Après treize ans sous administration provisoire et un sauvetage public chiffré à 25 milliards FCFA, la National Financial Credit Bank (NFC Bank) entame une nouvelle ère. L’État camerounais, actionnaire à 99,93 %, amorce une stratégie de désengagement progressif, en conformité avec sa politique de retrait du capital des banques à participation publique majoritaire.
Le 28 juillet 2025 marque un tournant décisif dans l’histoire de la NFC Bank. À l’issue de la cérémonie de clôture de l’administration provisoire à Yaoundé, les autorités camerounaises ont annoncé l’ouverture prochaine du capital de la banque à des investisseurs privés.

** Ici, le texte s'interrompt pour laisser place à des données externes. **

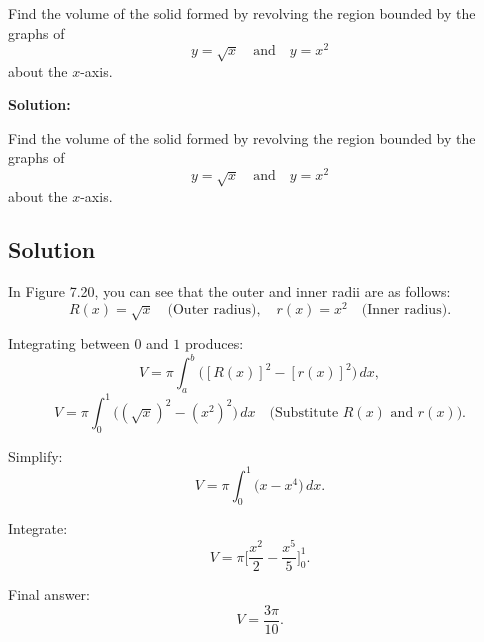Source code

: \documentclass[12pt]{article}
\theoremstyle{beautifulthm}
\begin{document}
\begin{tcolorbox}[colback=examplebg, colframe=red!75!black, title=\textbf{EXAMPLE 1: Volume with Washer Method}, fonttitle=\bfseries, sharp corners]

Find the volume of the solid formed by revolving the region bounded by the graphs of 
\[
y = \sqrt{x} \quad \text{and} \quad y = x^2
\]
about the $x$-axis.



\tcblower
\textbf{Solution:} 

Find the volume of the solid formed by revolving the region bounded by the graphs of 
\[
y = \sqrt{x} \quad \text{and} \quad y = x^2
\]
about the $x$-axis.

\subsection*{Solution}
In Figure 7.20, you can see that the outer and inner radii are as follows:
\[
R(x) = \sqrt{x} \quad \text{(Outer radius)}, \quad r(x) = x^2 \quad \text{(Inner radius)}.
\]

Integrating between $0$ and $1$ produces:
\[
V = \pi \int_{a}^{b} \Big( [R(x)]^2 - [r(x)]^2 \Big) \, dx,
\]
\[
V = \pi \int_{0}^{1} \Big( (\sqrt{x})^2 - (x^2)^2 \Big) \, dx \quad \text{(Substitute $R(x)$ and $r(x)$)}.
\]

Simplify:
\[
V = \pi \int_{0}^{1} \Big( x - x^4 \Big) \, dx.
\]

Integrate:
\[
V = \pi \Bigg[ \frac{x^2}{2} - \frac{x^5}{5} \Bigg]_{0}^{1}.
\]


Final answer:
\[
V = \frac{3\pi}{10}.
\]


\end{tcolorbox}
\end{document}

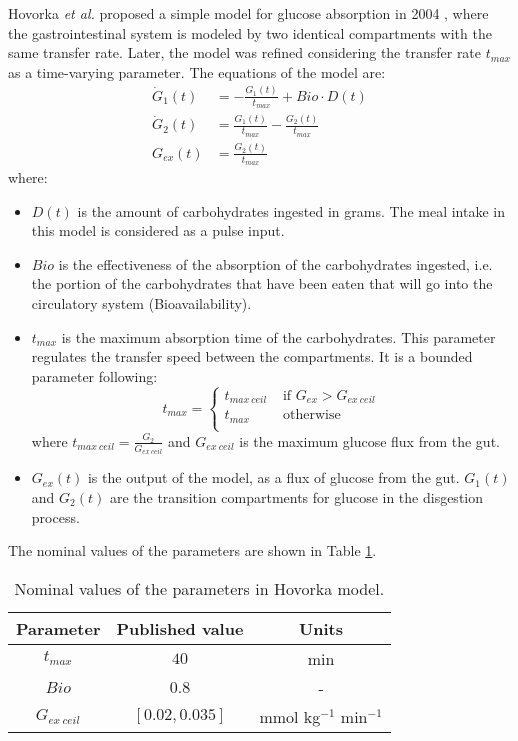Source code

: Hovorka \textit{et al.} proposed a simple model for glucose absorption in 2004 \cite{hovorka2004nonlinear}, where the gastrointestinal system is modeled by two identical compartments with the same transfer rate. Later, the model was refined \cite{simuladorhovorka} considering the transfer rate $t_{max}$ as a time-varying parameter. The equations of the model are:
\begin{align}
	\dot{G}_{1}(t) &=-\frac{G_{1}(t)}{t_{max}}+Bio\cdot D(t) \label{eq:hovorkagut1}\\
	\dot{G}_{2}(t) &=\frac{G_{1}(t)}{t_{max}}-\frac{G_{2}(t)}{t_{max}} \label{eq:hovorkagut2}\\
	G_{ex}(t) &=\frac{G_{2}(t)}{t_{max}} \label{eq:hovorkagut3}
\end{align}
where:
\begin{itemize}
	\item \textbf{$D(t)$} is the amount of carbohydrates ingested in grams. The meal intake in this model is considered as a pulse input.
	\item \textbf{$Bio$} is the effectiveness of the absorption of the carbohydrates ingested, i.e. the portion of the carbohydrates that have been eaten that will go into the circulatory system (Bioavailability).
	\item \textbf{$t_{max}$} is the maximum absorption time of the carbohydrates. This parameter regulates the transfer speed between the compartments. It is a bounded parameter following:
	\begin{equation} 
	  t_{max}=\left\{ \begin{array}{cc} 
	  t_{max\ ceil} & \mbox{ if } G_{ex} > G_{ex\ ceil} \\ 
	  t_{max} & \mbox{ otherwise } \\	
	  \end{array} \right.
	\label{eq:hovorkagut4}
	\end{equation}
	where $t_{max\ ceil}=\frac{G_{2}}{G_{ex\ ceil}}$ and $G_{ex\ ceil}$ is the maximum glucose flux from the gut.
	\item \textbf{$G_{ex}(t)$} is the output of the model, as a flux of glucose from the gut. $G_{1}(t)$ and $G_{2}(t)$ are the transition compartments for glucose in the disgestion process.
\end{itemize}
The nominal values of the parameters are shown in Table \ref{tab:hovorkagut}.

\begin{table}[hbtp]
	\centering
		\begin{tabular}{|c c c|}
		\hline 
		Parameter & Published value & Units \\
		\hline 
		$t_{max}$ & $40$ & min \\
		$Bio$ & $0.8$ & - \\
		$G_{ex\ ceil}$ & $[0.02, 0.035]$ & mmol kg$^{-1}$ min$^{-1}$ \\
		\hline
		\end{tabular}
	\caption{Nominal values of the parameters in Hovorka model.}
	\label{tab:hovorkagut}
\end{table}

Cette décision s’inscrit dans le cadre d’un plan de restructuration validé par la Commission bancaire de l’Afrique centrale (COBAC), qui prévoit une cession des parts de l’État au plus tard en juillet 2027.

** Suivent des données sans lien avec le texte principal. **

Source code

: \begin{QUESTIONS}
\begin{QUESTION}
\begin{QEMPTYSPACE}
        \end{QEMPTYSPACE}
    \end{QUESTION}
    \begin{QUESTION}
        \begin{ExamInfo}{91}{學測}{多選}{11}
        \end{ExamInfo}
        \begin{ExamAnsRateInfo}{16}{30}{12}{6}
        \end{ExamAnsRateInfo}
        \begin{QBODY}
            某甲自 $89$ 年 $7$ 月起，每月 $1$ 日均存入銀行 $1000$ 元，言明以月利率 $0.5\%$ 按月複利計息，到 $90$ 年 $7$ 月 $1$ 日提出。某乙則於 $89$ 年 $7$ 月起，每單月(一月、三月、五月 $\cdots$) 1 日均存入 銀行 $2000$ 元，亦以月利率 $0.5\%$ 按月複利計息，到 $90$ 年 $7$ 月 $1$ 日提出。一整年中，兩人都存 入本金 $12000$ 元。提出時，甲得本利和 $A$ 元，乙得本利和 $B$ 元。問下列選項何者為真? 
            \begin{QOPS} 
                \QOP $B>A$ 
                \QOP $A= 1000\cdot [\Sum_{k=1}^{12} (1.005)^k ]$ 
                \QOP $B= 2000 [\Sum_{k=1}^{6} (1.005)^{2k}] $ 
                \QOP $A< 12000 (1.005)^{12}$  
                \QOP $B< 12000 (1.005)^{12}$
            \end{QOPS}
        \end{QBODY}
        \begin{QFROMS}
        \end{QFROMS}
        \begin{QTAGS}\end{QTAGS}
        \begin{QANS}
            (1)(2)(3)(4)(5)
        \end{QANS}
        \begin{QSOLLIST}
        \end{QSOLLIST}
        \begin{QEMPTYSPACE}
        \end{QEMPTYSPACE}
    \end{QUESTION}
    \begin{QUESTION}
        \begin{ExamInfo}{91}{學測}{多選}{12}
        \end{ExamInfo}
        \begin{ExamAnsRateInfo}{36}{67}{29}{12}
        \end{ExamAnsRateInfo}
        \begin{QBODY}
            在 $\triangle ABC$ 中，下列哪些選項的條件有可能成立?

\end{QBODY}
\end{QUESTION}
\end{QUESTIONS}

Placée sous tutelle administrative depuis novembre 2012, la NFC Bank avait été confrontée à une crise systémique, marquée par l’accumulation de pertes financières, une gouvernance déficiente et un portefeuille de créances compromises atteignant 36,2 milliards FCFA à fin 2018. Pour enrayer cette spirale, l’État du Cameroun a injecté 25 milliards FCFA via le Trésor public, dans le cadre d’un plan de sauvetage qui a permis le rachat des créances douteuses, leur transfert à la Société de recouvrement des créances (SRC), ainsi que la recapitalisation et la restructuration complète de la banque.

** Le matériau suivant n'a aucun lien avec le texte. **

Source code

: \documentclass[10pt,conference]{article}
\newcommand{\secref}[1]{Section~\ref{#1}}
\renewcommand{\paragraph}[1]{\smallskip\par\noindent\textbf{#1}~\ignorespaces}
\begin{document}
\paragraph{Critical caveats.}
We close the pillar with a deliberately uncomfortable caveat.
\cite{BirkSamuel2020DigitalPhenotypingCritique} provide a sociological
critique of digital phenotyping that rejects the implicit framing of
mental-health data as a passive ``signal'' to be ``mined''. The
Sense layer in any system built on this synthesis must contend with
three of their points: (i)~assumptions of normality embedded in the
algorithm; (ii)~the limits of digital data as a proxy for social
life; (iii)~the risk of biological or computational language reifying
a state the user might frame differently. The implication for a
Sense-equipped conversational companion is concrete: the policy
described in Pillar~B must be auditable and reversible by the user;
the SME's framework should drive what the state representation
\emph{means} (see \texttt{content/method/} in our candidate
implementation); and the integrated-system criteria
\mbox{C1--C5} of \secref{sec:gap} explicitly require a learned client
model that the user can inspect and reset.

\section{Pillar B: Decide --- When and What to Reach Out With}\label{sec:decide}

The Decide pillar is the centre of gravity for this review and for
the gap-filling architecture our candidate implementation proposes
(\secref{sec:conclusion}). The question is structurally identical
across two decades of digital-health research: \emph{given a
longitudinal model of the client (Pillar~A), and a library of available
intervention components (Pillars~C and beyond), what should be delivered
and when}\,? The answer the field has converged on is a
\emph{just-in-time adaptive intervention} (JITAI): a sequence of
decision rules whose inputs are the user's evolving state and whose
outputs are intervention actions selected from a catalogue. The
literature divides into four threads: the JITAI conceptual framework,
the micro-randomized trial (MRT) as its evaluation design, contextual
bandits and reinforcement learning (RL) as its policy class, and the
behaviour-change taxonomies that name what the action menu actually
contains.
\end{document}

Depuis 2017, NFC Bank affiche un bénéfice net cumulé avoisinant 13 milliards FCFA, une nette rupture avec les années de sous-performance. Selon les dernières données rendues publiques par la Banque des États de l’Afrique centrale (BEAC), le total bilan de l’établissement atteint désormais 192 milliards FCFA et ses fonds propres nets s’élèvent à 15,8 milliards FCFA. Ces performances reflètent la stabilisation financière de l’établissement et sa capacité retrouvée à jouer pleinement son rôle de banque commerciale dans l’économie camerounaise.
La NFC Bank n’est pas un cas isolé. L’État camerounais s’est engagé dans un processus graduel de retrait de ses participations majoritaires dans le secteur bancaire. Ainsi, depuis 2024, Yaoundé a engagé la cession de 81 % du capital de Commercial Bank Cameroun (CBC) à des partenaires stratégiques, notamment via le marché financier de la CEMAC. En juillet 2025, l’État a racheté les 58,08 % de parts de Société Générale dans sa filiale camerounaise, portant sa participation à 83,68 %, en vue d’une ouverture future du capital à un nouvel investisseur. Ces initiatives s’inscrivent dans le cadre du programme économique et financier 2021-2025 conclu avec le Fonds monétaire international (FMI), qui encourage fortement la privatisation des institutions bancaires publiques afin d’en améliorer la gouvernance et la compétitivité.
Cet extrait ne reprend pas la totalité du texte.